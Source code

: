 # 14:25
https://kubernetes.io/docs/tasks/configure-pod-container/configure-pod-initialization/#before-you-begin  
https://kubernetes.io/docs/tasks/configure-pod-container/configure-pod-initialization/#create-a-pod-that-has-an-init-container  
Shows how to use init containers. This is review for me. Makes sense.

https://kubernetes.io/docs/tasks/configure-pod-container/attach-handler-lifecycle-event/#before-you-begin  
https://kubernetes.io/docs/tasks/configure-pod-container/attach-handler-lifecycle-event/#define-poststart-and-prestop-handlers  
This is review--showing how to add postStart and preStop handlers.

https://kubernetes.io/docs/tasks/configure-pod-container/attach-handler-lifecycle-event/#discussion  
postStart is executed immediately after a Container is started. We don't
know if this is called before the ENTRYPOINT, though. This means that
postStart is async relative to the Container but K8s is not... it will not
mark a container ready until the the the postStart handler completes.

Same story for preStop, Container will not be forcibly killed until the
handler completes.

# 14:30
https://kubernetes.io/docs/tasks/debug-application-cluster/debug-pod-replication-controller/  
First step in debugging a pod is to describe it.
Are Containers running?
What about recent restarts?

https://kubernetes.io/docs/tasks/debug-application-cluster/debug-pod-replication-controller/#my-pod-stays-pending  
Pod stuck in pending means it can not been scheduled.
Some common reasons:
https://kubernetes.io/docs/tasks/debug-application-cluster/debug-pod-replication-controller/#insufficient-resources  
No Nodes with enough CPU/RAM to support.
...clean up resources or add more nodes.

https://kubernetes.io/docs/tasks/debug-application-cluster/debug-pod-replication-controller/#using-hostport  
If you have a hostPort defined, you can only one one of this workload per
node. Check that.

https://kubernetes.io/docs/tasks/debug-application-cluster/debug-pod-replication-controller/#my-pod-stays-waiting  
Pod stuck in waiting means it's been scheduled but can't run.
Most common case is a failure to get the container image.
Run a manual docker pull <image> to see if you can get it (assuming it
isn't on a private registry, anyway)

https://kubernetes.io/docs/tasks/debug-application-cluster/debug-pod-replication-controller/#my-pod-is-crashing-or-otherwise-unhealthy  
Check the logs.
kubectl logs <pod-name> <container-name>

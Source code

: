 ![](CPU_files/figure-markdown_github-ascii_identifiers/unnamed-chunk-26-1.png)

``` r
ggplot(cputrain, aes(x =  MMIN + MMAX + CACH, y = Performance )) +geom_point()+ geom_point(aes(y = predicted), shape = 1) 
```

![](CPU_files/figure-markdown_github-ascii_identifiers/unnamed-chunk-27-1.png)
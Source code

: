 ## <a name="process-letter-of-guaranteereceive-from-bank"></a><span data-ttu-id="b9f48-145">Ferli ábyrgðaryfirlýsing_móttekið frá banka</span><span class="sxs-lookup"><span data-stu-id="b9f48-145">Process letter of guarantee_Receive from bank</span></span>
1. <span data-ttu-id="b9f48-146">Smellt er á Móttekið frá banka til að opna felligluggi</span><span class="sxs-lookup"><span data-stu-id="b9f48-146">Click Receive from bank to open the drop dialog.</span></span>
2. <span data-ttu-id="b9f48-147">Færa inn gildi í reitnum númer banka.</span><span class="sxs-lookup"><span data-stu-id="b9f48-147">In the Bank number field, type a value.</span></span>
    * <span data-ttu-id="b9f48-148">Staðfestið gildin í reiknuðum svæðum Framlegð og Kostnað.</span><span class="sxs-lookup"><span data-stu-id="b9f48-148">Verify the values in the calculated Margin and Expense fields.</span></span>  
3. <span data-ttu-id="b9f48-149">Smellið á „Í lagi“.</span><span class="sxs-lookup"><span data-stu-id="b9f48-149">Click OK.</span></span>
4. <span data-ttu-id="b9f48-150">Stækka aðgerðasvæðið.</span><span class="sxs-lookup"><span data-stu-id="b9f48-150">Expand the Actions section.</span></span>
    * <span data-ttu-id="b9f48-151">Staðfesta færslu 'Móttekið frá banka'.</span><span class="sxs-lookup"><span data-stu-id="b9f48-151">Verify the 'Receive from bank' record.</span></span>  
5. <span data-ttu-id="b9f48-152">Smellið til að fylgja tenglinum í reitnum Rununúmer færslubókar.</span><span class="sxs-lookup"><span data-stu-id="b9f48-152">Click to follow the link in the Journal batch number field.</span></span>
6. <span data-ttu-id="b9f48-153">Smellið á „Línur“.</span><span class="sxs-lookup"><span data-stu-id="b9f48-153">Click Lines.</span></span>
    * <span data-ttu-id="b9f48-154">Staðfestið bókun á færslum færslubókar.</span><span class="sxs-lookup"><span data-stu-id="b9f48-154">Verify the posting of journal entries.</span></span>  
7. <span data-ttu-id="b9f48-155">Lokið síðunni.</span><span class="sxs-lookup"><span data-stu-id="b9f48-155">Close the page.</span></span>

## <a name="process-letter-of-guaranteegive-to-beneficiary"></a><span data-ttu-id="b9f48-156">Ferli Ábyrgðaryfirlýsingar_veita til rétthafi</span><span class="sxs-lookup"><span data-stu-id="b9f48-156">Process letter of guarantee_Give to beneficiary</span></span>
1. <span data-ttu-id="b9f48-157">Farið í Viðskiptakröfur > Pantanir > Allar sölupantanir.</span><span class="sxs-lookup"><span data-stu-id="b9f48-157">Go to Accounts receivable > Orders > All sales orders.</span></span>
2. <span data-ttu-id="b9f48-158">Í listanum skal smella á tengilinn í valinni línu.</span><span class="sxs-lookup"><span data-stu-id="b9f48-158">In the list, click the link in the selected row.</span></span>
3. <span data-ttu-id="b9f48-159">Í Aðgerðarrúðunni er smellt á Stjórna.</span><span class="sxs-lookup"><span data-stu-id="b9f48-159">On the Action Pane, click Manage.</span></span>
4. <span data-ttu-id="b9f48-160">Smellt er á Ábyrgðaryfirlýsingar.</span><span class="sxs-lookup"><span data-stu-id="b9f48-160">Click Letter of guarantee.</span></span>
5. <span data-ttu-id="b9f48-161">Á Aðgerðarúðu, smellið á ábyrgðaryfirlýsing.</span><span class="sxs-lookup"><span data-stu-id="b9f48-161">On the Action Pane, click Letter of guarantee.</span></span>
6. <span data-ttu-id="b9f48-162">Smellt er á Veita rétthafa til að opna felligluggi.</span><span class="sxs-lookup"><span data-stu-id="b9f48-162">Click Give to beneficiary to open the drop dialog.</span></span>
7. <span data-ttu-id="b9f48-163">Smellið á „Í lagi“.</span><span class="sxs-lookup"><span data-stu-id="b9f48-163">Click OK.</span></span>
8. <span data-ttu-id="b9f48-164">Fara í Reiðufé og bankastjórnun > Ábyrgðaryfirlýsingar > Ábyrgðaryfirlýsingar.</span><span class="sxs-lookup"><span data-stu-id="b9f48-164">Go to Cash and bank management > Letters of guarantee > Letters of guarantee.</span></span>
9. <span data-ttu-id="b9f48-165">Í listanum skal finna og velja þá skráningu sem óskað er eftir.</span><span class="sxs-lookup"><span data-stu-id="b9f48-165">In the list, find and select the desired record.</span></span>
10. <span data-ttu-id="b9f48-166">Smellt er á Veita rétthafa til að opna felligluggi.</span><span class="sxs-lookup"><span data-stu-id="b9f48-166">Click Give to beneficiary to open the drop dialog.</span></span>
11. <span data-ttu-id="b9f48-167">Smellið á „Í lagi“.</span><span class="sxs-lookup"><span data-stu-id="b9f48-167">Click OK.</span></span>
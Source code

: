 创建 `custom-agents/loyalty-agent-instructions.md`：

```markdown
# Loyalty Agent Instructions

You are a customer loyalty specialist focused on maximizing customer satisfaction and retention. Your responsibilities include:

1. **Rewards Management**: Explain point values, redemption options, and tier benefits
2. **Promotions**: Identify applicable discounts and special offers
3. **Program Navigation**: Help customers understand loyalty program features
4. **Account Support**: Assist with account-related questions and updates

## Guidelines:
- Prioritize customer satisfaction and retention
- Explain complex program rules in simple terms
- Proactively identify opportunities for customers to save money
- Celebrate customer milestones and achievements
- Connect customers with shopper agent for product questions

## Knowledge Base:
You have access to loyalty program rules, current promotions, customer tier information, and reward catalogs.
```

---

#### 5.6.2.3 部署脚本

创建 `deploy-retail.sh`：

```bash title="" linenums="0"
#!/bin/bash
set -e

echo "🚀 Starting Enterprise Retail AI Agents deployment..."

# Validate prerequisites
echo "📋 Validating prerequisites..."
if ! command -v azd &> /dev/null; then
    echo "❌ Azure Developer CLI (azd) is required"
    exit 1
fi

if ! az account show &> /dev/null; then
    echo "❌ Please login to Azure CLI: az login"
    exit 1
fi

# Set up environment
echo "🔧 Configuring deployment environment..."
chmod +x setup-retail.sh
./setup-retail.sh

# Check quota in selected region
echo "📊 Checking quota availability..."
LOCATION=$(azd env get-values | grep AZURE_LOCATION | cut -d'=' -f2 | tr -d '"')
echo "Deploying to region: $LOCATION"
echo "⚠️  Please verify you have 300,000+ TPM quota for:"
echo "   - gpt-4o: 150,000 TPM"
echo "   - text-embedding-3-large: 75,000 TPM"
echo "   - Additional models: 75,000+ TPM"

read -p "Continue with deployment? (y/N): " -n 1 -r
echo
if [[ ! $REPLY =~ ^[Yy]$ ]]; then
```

### EXERCISE BRIEF:
In the entries above, find each line with the word "stays" and show it.

### EXERCISE RESPONSE:
https://kubernetes.io/docs/tasks/debug-application-cluster/debug-pod-replication-controller/#my-pod-stays-pending  
https://kubernetes.io/docs/tasks/debug-application-cluster/debug-pod-replication-controller/#my-pod-stays-waiting  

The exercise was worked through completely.